_MATERIAL TO PROCESS_.
____

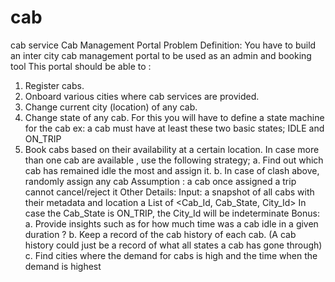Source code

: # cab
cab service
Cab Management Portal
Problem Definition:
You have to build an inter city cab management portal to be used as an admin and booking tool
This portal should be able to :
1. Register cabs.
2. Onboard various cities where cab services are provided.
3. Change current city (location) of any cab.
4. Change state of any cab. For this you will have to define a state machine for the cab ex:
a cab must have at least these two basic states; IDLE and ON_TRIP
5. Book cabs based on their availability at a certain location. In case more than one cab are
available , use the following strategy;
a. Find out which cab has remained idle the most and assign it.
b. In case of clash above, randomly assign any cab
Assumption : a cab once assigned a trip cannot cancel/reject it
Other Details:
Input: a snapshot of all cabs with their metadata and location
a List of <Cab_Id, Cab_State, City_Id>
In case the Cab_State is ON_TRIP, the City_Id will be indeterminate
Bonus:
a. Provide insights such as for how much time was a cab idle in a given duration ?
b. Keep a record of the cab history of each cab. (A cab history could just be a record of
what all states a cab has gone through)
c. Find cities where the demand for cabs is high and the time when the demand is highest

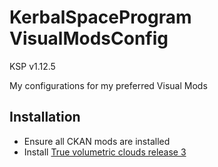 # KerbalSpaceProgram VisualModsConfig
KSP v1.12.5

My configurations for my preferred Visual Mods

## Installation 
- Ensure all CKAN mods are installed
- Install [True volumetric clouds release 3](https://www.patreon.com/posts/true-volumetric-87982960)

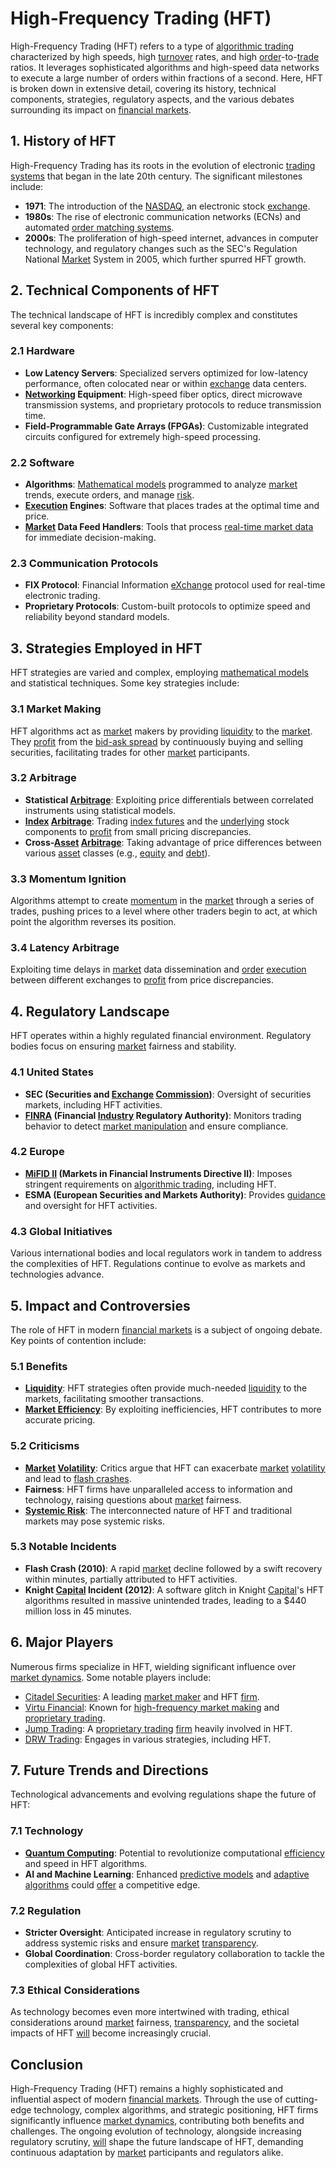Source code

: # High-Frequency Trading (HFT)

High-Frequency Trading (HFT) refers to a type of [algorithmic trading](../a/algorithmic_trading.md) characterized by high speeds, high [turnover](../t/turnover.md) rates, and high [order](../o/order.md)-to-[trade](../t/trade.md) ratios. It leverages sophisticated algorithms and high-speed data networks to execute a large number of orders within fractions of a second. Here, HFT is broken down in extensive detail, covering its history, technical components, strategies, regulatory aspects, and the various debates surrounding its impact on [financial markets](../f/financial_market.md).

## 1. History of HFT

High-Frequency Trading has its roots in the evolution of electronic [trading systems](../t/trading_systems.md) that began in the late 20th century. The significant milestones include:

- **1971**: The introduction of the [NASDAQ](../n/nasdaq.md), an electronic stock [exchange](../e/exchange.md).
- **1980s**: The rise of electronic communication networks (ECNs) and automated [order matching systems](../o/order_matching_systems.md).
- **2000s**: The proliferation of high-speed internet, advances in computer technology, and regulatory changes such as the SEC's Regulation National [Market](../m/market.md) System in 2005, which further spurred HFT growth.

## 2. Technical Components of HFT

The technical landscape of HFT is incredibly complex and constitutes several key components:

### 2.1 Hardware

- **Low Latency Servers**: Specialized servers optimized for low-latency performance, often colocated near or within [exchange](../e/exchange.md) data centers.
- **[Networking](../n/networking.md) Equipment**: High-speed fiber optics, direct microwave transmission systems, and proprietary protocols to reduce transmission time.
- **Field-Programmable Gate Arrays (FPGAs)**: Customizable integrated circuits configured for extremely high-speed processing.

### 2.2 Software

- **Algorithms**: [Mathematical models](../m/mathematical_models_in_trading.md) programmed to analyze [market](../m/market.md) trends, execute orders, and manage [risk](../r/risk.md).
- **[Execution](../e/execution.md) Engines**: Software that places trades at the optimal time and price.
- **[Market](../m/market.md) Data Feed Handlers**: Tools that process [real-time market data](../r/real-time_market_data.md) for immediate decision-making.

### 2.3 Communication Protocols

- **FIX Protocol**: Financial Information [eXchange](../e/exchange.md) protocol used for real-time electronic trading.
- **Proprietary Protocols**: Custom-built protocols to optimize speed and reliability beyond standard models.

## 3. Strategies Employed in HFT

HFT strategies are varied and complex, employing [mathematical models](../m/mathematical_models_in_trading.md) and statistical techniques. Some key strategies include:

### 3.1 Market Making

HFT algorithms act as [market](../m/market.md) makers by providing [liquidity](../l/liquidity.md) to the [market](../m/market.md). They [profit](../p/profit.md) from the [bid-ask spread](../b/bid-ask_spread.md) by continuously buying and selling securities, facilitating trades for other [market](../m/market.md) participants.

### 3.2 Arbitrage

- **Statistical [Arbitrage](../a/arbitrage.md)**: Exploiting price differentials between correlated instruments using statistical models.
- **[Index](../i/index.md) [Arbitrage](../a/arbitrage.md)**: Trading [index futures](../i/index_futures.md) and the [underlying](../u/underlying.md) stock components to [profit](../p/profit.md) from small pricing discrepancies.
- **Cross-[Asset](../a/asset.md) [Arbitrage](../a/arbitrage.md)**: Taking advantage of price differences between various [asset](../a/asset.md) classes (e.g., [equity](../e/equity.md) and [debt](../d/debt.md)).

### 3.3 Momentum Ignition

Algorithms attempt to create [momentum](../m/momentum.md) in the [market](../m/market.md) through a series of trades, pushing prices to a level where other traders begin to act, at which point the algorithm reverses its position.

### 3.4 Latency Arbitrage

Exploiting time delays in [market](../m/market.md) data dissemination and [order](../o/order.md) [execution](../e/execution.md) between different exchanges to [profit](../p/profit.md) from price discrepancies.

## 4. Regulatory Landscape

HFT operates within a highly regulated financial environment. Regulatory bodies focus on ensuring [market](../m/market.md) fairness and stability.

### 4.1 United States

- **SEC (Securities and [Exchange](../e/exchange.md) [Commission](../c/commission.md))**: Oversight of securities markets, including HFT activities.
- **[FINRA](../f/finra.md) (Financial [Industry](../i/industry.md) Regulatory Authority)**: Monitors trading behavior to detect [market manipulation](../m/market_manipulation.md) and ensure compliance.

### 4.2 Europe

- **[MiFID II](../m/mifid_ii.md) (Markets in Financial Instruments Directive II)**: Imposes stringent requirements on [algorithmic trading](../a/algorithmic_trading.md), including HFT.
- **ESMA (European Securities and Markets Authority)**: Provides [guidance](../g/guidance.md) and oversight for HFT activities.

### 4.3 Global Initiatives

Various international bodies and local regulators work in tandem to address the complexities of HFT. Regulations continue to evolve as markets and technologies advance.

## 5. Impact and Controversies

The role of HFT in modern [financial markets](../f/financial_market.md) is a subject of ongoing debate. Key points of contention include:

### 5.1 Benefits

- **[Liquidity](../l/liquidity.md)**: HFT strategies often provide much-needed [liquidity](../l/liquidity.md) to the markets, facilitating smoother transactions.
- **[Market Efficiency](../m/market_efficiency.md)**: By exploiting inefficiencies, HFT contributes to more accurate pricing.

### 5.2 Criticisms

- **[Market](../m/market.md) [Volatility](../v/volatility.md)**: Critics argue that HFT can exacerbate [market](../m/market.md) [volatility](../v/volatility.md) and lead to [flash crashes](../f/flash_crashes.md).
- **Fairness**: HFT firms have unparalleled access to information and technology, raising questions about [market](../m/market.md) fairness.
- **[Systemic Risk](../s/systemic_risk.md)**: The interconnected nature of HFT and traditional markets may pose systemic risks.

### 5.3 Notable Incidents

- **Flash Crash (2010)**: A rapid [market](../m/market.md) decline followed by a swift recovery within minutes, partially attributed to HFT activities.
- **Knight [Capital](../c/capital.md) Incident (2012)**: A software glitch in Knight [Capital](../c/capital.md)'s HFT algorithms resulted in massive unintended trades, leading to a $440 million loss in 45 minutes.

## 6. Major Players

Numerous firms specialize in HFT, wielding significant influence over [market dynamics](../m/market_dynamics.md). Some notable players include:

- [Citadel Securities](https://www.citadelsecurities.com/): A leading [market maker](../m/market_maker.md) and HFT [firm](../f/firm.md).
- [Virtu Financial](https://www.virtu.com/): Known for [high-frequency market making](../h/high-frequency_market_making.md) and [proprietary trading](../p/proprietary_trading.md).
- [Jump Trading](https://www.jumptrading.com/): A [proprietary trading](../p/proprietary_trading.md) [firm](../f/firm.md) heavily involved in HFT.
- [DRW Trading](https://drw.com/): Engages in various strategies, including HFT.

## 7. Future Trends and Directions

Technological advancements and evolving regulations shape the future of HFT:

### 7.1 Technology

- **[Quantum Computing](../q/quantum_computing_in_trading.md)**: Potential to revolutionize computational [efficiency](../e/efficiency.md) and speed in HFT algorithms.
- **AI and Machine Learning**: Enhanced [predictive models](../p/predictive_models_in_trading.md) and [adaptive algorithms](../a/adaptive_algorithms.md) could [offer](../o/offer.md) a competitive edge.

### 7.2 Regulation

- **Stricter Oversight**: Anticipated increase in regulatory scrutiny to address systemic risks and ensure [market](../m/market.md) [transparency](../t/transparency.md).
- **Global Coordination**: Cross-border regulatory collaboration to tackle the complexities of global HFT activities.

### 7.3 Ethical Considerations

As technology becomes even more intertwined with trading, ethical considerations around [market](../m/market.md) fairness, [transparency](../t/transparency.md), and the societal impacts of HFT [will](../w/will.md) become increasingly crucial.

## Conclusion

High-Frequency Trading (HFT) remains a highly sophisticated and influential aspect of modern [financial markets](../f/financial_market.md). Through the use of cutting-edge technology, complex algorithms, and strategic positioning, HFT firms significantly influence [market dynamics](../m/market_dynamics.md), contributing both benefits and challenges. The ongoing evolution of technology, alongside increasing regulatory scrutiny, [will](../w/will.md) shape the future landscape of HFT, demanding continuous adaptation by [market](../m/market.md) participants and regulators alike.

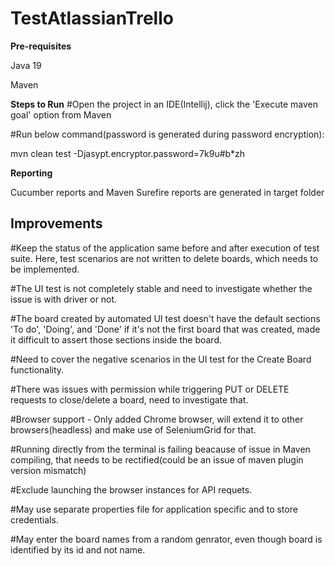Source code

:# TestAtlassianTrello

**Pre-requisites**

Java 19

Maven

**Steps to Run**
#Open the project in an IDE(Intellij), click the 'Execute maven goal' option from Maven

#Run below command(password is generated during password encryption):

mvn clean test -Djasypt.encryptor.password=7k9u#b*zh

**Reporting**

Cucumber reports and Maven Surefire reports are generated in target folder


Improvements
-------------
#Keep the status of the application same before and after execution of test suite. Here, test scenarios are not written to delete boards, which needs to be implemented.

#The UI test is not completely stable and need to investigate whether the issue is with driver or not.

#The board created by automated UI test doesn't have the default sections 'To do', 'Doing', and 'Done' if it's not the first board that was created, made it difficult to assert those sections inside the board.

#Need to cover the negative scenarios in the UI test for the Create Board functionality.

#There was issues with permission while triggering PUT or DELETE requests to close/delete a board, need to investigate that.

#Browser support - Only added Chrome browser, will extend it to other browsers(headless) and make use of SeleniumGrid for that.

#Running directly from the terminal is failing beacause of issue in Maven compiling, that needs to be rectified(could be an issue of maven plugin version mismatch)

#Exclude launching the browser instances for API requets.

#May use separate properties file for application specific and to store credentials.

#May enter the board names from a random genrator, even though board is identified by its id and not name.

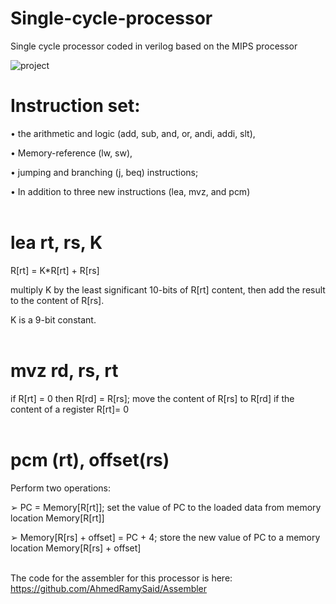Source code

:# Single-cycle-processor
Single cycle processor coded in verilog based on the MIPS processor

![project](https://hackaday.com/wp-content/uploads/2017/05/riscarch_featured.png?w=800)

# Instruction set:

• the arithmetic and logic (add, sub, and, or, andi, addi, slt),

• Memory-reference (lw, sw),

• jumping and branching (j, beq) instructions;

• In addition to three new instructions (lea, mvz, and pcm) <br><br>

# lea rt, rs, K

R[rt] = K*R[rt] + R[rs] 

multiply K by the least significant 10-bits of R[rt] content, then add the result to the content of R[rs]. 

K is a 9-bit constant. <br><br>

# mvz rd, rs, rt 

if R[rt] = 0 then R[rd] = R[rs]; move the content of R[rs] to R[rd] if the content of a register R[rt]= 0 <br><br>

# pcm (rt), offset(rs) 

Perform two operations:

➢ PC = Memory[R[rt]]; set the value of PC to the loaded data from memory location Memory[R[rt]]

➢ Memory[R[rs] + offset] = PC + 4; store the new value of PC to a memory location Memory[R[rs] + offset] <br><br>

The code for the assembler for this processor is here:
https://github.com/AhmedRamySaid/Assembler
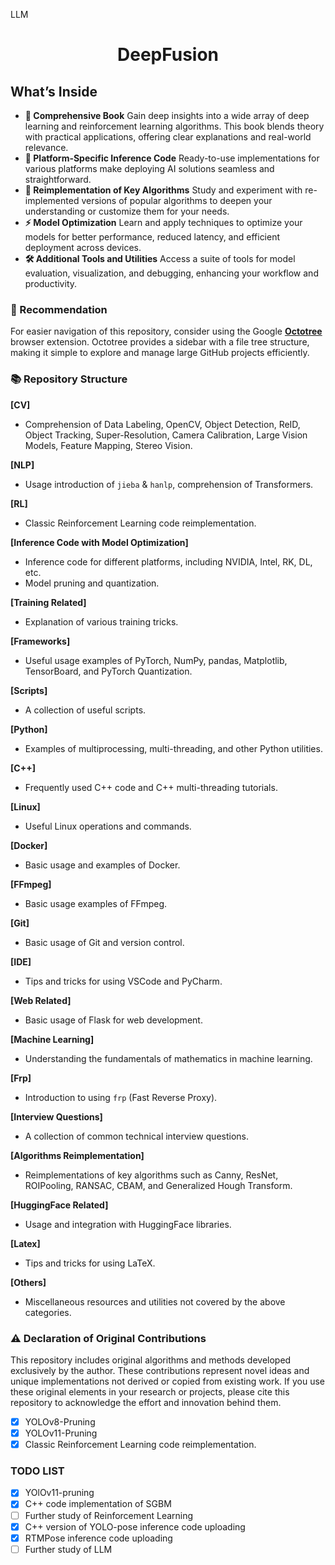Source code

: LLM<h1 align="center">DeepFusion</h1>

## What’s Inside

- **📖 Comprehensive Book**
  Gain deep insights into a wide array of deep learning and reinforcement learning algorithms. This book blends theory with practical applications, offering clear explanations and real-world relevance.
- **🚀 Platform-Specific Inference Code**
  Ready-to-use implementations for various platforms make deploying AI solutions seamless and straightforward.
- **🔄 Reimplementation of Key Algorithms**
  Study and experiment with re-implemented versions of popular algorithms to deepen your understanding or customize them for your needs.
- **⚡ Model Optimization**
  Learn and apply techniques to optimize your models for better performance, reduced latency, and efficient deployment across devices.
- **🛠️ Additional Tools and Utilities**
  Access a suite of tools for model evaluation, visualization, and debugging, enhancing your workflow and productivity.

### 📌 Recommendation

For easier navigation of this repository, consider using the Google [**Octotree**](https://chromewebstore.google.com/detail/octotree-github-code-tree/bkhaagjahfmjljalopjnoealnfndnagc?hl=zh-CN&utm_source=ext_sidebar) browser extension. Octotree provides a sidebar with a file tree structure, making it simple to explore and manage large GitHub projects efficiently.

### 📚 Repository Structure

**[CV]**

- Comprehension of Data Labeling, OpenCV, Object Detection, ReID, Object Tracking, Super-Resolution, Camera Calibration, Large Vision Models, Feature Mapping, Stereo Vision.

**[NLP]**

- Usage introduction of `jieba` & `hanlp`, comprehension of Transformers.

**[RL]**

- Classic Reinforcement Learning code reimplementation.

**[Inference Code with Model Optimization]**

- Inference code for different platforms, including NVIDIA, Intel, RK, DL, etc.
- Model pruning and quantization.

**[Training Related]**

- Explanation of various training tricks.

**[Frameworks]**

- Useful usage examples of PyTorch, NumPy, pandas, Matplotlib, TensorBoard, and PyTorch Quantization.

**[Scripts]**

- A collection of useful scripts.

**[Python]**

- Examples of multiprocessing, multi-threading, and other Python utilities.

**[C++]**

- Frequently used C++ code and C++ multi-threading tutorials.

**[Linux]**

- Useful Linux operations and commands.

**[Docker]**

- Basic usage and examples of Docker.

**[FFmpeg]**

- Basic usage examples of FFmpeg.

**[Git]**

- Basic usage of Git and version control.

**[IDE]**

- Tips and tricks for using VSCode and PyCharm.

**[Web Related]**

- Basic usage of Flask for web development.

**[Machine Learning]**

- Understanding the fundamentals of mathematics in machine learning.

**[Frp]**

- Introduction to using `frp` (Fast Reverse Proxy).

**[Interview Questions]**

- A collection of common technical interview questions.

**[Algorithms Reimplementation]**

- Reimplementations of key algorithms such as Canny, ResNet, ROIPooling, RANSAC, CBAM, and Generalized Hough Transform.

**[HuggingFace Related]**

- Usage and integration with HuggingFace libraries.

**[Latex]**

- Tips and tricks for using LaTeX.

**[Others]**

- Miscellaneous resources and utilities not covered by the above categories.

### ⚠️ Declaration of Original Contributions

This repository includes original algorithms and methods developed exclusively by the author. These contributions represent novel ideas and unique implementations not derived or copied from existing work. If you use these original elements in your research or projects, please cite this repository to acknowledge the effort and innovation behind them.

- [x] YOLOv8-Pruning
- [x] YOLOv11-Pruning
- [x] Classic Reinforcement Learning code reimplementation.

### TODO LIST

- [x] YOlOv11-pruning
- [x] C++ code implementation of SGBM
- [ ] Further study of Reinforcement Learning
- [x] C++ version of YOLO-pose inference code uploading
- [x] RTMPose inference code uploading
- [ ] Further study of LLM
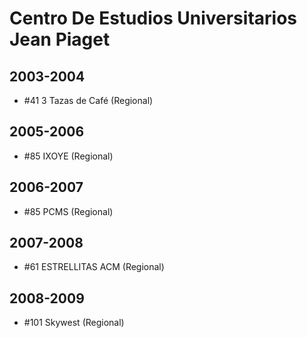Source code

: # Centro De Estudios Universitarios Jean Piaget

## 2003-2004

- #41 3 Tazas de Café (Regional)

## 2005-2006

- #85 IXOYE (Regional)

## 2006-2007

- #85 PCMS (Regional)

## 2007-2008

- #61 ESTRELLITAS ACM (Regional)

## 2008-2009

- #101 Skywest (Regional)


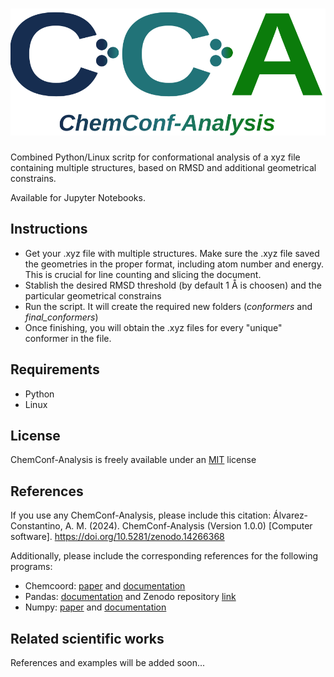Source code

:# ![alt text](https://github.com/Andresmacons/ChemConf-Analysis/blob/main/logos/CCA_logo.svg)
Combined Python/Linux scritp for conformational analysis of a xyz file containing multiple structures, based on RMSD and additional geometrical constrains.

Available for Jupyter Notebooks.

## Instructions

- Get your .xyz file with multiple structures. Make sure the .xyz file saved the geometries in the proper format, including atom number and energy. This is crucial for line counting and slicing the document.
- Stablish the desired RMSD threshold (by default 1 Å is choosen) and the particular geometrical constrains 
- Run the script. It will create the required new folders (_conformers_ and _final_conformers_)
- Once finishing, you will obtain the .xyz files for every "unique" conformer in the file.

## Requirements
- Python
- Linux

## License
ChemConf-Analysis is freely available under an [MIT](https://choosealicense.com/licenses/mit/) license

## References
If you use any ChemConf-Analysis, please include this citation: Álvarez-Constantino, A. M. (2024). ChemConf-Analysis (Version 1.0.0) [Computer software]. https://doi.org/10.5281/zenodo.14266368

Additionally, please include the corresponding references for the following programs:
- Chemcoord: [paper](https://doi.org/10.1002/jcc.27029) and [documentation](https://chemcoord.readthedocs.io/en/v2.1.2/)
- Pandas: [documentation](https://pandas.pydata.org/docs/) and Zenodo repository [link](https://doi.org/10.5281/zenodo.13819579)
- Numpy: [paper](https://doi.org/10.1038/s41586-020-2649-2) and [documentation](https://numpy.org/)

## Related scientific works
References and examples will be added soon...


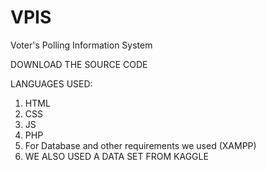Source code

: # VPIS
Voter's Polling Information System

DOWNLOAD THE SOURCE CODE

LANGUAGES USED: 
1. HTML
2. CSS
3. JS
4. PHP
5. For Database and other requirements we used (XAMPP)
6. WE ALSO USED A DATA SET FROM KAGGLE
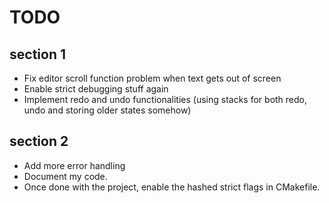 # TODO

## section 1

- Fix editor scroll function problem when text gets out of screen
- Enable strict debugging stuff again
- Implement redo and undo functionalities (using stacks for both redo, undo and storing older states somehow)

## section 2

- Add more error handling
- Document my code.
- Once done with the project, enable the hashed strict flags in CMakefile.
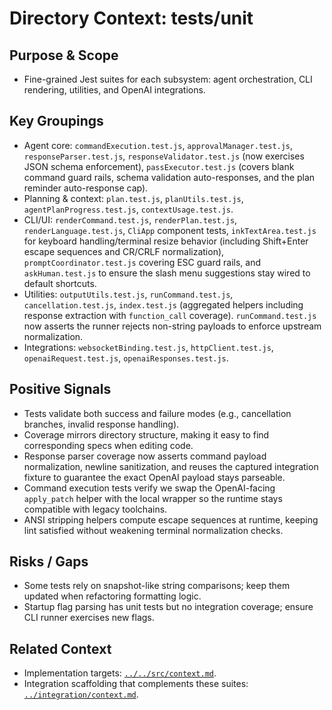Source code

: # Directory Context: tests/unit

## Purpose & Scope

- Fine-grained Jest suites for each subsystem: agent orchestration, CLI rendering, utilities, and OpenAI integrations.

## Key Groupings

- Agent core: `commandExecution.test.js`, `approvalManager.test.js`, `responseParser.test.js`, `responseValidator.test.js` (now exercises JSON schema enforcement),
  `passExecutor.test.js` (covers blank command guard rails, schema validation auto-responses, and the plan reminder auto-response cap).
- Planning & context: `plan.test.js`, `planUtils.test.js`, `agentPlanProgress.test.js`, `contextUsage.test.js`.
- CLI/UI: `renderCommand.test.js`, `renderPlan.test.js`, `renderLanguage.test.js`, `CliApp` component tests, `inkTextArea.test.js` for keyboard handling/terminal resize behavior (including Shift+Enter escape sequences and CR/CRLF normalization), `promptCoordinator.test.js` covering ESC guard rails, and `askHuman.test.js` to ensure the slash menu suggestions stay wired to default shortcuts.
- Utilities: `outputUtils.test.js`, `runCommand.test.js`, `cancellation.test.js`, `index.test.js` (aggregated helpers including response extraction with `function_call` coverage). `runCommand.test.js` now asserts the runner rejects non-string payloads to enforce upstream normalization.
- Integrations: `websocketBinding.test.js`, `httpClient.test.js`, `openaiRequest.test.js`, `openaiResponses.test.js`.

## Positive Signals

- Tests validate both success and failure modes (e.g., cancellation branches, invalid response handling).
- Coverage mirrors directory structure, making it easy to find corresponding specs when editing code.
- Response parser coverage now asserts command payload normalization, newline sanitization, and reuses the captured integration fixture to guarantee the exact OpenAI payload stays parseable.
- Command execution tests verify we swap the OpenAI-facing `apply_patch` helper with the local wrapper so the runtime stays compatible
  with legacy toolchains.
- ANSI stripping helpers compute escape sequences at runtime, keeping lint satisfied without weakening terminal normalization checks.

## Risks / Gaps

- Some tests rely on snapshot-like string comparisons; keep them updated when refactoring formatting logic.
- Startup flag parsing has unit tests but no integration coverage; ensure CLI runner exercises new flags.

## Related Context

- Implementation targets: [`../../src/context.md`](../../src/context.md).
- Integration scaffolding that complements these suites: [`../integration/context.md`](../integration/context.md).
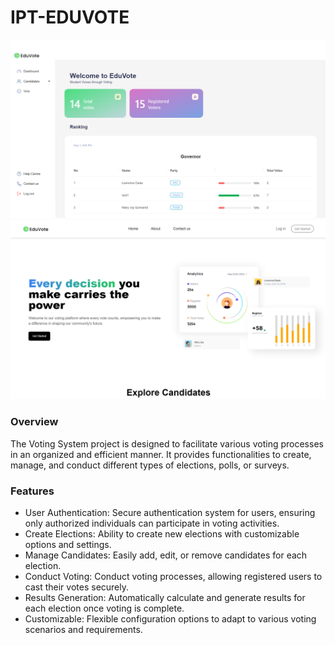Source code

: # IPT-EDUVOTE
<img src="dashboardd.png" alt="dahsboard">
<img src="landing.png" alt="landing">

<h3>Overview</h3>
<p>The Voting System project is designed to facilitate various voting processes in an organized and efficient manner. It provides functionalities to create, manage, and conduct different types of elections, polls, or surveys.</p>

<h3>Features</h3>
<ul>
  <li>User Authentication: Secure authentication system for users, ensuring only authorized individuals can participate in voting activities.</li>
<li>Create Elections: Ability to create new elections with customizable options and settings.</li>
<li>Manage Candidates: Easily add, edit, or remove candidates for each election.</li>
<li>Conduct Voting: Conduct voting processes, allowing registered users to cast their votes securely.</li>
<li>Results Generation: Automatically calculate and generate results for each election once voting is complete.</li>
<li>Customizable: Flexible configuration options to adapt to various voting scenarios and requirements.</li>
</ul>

____

Reproduce word for word the material above, starting with the line that has "- **Global Coordination**: Cross-border" and stopping after the line that has "## Conclusion".

_ANSWER TO THE EXERCISE_.
- **Global Coordination**: Cross-border regulatory collaboration to tackle the complexities of global HFT activities.

### 7.3 Ethical Considerations

As technology becomes even more intertwined with trading, ethical considerations around [market](../m/market.md) fairness, [transparency](../t/transparency.md), and the societal impacts of HFT [will](../w/will.md) become increasingly crucial.

## Conclusion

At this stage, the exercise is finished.